Even if the ships were just cosmetic skins, though, it’d still make me uncomfortable. It’s not like a mount or a costume; for half the game, your ship is your character. I could maybe live with them selling some visual augments for your ship, but an entire ships just feel a step too far for me. As an example, if I’m playing an Andorian, I don’t think I should have to fork over cash to pilot a Kumari class.
I don’t really mind you knocking Neverwinter. Although it’s a game I have enjoyed, I do acknowledge it’s deeply flawed in a number of ways, and I don’t disagree with most of your criticisms. The main appeal for me came from the Foundry; the level of quality some players have been able to offer in their quests is just astounding. I largely ignored the official content.
I haven’t tried ESO, no, but I’d like to. I’m really hoping there will be some kind of free trial soon, because I don’t want to dump $60 on a game I may not like. I’m very curious about it, though, especially now that it’s going B2P. I’ve never been an Elder Scrolls fan (my only experience with the franchise was a brief flirtation with Skyrim after buying it on a Steam sale, which I deeply regret because I found it very boring), but in terms of general game design, it sounds very much like the sort of MMO I enjoy.

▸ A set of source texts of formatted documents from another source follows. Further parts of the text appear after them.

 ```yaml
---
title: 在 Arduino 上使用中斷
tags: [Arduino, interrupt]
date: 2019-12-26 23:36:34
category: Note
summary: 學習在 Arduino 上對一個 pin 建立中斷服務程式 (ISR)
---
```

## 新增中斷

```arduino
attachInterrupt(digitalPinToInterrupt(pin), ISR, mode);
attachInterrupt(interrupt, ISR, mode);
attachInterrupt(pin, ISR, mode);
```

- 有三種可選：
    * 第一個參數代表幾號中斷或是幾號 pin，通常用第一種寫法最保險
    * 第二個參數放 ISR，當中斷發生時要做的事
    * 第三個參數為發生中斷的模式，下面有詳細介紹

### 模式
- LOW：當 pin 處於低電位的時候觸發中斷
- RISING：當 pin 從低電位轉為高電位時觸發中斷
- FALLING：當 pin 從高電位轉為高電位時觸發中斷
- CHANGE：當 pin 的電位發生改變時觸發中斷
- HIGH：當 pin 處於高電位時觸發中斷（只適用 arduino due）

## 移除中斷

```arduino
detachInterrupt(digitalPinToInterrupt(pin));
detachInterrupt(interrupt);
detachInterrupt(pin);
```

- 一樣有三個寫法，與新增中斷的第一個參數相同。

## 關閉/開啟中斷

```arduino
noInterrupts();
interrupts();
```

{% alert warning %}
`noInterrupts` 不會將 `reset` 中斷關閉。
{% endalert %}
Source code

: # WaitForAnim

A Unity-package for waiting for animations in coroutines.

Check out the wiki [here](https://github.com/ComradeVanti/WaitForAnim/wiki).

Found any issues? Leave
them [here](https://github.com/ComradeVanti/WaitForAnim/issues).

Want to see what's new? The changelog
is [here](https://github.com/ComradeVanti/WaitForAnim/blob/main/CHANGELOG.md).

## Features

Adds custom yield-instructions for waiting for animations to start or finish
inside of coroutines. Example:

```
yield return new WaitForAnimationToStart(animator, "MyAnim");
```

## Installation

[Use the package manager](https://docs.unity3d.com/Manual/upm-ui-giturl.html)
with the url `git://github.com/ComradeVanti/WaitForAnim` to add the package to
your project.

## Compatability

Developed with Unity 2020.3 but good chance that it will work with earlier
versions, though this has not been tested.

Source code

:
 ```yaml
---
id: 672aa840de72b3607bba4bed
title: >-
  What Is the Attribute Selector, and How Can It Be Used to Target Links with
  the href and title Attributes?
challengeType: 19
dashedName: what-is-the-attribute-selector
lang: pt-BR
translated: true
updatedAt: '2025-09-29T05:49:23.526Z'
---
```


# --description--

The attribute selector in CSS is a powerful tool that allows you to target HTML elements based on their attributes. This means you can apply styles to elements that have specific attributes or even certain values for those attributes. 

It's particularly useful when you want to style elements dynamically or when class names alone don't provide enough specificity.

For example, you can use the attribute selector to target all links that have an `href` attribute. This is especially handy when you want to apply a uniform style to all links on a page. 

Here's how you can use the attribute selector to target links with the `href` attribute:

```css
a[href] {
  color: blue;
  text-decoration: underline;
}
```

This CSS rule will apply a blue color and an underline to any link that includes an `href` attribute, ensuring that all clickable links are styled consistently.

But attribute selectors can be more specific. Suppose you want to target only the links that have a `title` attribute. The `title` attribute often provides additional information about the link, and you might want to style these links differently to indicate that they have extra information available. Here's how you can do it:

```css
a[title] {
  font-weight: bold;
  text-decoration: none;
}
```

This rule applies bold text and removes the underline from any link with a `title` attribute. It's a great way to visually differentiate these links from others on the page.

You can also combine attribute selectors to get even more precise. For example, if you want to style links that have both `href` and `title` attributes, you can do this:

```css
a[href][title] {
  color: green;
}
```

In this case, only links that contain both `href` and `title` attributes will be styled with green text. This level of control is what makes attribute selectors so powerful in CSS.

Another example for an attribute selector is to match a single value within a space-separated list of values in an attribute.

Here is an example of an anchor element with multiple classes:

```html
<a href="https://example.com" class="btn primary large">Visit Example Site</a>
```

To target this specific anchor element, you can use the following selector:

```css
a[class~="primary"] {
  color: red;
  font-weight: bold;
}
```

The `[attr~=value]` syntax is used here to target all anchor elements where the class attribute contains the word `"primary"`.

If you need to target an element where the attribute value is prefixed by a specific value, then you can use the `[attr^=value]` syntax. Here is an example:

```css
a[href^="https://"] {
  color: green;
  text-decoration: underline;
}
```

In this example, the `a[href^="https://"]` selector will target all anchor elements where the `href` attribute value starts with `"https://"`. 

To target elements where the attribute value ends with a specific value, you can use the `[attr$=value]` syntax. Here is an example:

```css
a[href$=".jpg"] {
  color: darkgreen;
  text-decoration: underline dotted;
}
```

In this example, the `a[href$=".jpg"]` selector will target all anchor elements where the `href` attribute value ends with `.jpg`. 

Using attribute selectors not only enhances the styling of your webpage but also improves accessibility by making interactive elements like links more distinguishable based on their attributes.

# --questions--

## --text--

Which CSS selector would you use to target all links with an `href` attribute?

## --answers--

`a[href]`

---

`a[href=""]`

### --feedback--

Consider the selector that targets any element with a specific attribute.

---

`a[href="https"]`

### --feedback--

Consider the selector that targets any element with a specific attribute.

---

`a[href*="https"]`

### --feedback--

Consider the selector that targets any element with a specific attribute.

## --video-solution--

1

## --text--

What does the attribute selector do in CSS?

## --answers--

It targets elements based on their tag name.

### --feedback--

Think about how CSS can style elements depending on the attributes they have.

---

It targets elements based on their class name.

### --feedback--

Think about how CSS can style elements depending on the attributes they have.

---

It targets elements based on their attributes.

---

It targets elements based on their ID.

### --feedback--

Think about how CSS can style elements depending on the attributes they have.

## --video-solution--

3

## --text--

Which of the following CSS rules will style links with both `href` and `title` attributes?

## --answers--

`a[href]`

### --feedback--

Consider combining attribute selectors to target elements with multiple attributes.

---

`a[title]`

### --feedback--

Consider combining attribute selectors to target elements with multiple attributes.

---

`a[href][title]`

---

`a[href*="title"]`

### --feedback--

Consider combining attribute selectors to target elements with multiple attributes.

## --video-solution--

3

For my part really liked Skyrim (well, most of the time), if maybe not quite as much as Oblivion, Fallout 3, and my all-time fav RPG Fallout New Vegas. In any event even though it was wildly popular, I can see why it isn’t everyone’s cup of tea.
FYI, ESO is currently registering a dismal 5.7 player score average on metacritic. For my part I found it incredibly boring. Anyway, this reviewer at Craven Online I think said it best:
“The Elder Scrolls Online takes the esteemed The Elder Scrolls universe and manages to make it a boring affair. You’d think being able to share your adventures online with others would breathe fire into the franchise. Quite the contrary. Its MMO features are archaic, often times making you wonder why you aren’t playing Skyrim or Oblivion instead. Those who played the beta had their suspicions of the game, and those suspicions unfortunately turned out to be correct. A buggy, tiresome chore of a game, The Elder Scrolls Online failed to live up to the hype or investment the game received.”
BTW, about the whole pay-to-win controversy, I used to be totally opposed to it, now I think it’s maybe no big whoop (as Kristen Geary in TSW would say lol. I mean, when you pay to win, what exactly is it that you are winning? The only place I can see it making a difference is in PvP, but if you aren’t an avid PvPer than who cares what other people do with their money? I know there are PTW Galactic Starfighter ships in the SWTOR Cartel store, but the advantage they give is relatively minor and can only be realized over the long term. In any event I think the jury is still out in gaming circles on the PTW controversy. I’m reminded of something Darth Zash said in SWTOR: “Since when has being SIth ever been about being fair???” lol
Ok, about Wildstar, I think you nailed that one on both its strengths and weaknesses. For my part I really wanted to love this game. It was overflowing with charm and personality, and has a quirky and offbeat sense of humor not seen since the original Starcraft/Brood Wars. I also really liked the cartoonish art style where your avatars really are toons. ๐ The problem for both you and me though seemed to be the map clearing/level grind. The grind started setting in with the first major map after the tutorial and starter maps, and by the time I got to Whitevale I just couldn’t do it anymore. It had me seriously burned out. As one girl gamer wrote, “Wildstar is not very casual-friendly, which means that you need to be ‘on’ every time you play. If you’re having an off night the game will punish you greatly.” Very true. I would add though that at times I miss the game and almost wish that Carbine would offer me an incentive to come back, but I’ve not received any followup e-mails from them.